Goal of the exercise:
Each entry has to be printed again exactly.

═══ Input data

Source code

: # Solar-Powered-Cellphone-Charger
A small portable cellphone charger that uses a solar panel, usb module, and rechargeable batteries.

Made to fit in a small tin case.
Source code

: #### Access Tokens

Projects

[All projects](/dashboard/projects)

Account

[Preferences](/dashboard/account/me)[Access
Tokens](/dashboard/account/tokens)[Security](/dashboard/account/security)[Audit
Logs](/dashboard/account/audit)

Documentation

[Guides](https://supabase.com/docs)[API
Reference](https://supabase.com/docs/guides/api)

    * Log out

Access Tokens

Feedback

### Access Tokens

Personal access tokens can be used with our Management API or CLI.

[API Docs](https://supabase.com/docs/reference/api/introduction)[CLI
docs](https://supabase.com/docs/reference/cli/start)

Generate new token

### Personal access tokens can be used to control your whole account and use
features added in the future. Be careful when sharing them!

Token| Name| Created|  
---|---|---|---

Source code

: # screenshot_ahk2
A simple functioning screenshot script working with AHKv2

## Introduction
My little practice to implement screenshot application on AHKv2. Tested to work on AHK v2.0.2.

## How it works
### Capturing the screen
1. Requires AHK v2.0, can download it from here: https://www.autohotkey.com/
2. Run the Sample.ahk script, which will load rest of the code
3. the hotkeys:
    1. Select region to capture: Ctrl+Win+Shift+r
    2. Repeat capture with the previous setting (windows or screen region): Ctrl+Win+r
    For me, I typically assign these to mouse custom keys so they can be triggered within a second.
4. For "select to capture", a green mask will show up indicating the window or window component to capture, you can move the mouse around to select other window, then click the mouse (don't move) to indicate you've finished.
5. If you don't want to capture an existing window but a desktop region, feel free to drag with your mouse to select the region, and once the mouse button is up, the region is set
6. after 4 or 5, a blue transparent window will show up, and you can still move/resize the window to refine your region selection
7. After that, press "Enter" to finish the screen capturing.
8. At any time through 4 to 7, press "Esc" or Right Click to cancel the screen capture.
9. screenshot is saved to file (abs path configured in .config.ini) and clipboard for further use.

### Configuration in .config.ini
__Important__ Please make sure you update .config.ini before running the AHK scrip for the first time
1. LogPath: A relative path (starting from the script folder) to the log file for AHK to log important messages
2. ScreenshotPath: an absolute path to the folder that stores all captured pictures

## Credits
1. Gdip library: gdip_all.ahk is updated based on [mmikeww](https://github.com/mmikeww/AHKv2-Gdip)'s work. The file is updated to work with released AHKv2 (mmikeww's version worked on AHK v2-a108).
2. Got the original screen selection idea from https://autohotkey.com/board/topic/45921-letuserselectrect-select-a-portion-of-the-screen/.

══════

Result for this task:
Source code

: # Solar-Powered-Cellphone-Charger
A small portable cellphone charger that uses a solar panel, usb module, and rechargeable batteries.

Made to fit in a small tin case.
Source code

: #### Access Tokens

Projects

[All projects](/dashboard/projects)

Account

[Preferences](/dashboard/account/me)[Access
Tokens](/dashboard/account/tokens)[Security](/dashboard/account/security)[Audit
Logs](/dashboard/account/audit)

Documentation

[Guides](https://supabase.com/docs)[API
Reference](https://supabase.com/docs/guides/api)

    * Log out

Access Tokens

Feedback

### Access Tokens

Personal access tokens can be used with our Management API or CLI.

[API Docs](https://supabase.com/docs/reference/api/introduction)[CLI
docs](https://supabase.com/docs/reference/cli/start)

Generate new token

### Personal access tokens can be used to control your whole account and use
features added in the future. Be careful when sharing them!

Token| Name| Created|  
---|---|---|---

Source code

: # screenshot_ahk2
A simple functioning screenshot script working with AHKv2

## Introduction
My little practice to implement screenshot application on AHKv2. Tested to work on AHK v2.0.2.

## How it works
### Capturing the screen
1. Requires AHK v2.0, can download it from here: https://www.autohotkey.com/
2. Run the Sample.ahk script, which will load rest of the code
3. the hotkeys:
    1. Select region to capture: Ctrl+Win+Shift+r
    2. Repeat capture with the previous setting (windows or screen region): Ctrl+Win+r
    For me, I typically assign these to mouse custom keys so they can be triggered within a second.
4. For "select to capture", a green mask will show up indicating the window or window component to capture, you can move the mouse around to select other window, then click the mouse (don't move) to indicate you've finished.
5. If you don't want to capture an existing window but a desktop region, feel free to drag with your mouse to select the region, and once the mouse button is up, the region is set
6. after 4 or 5, a blue transparent window will show up, and you can still move/resize the window to refine your region selection
7. After that, press "Enter" to finish the screen capturing.
8. At any time through 4 to 7, press "Esc" or Right Click to cancel the screen capture.
9. screenshot is saved to file (abs path configured in .config.ini) and clipboard for further use.

### Configuration in .config.ini
__Important__ Please make sure you update .config.ini before running the AHK scrip for the first time
1. LogPath: A relative path (starting from the script folder) to the log file for AHK to log important messages
2. ScreenshotPath: an absolute path to the folder that stores all captured pictures

## Credits
1. Gdip library: gdip_all.ahk is updated based on [mmikeww](https://github.com/mmikeww/AHKv2-Gdip)'s work. The file is updated to work with released AHKv2 (mmikeww's version worked on AHK v2-a108).
2. Got the original screen selection idea from https://autohotkey.com/board/topic/45921-letuserselectrect-select-a-portion-of-the-screen/.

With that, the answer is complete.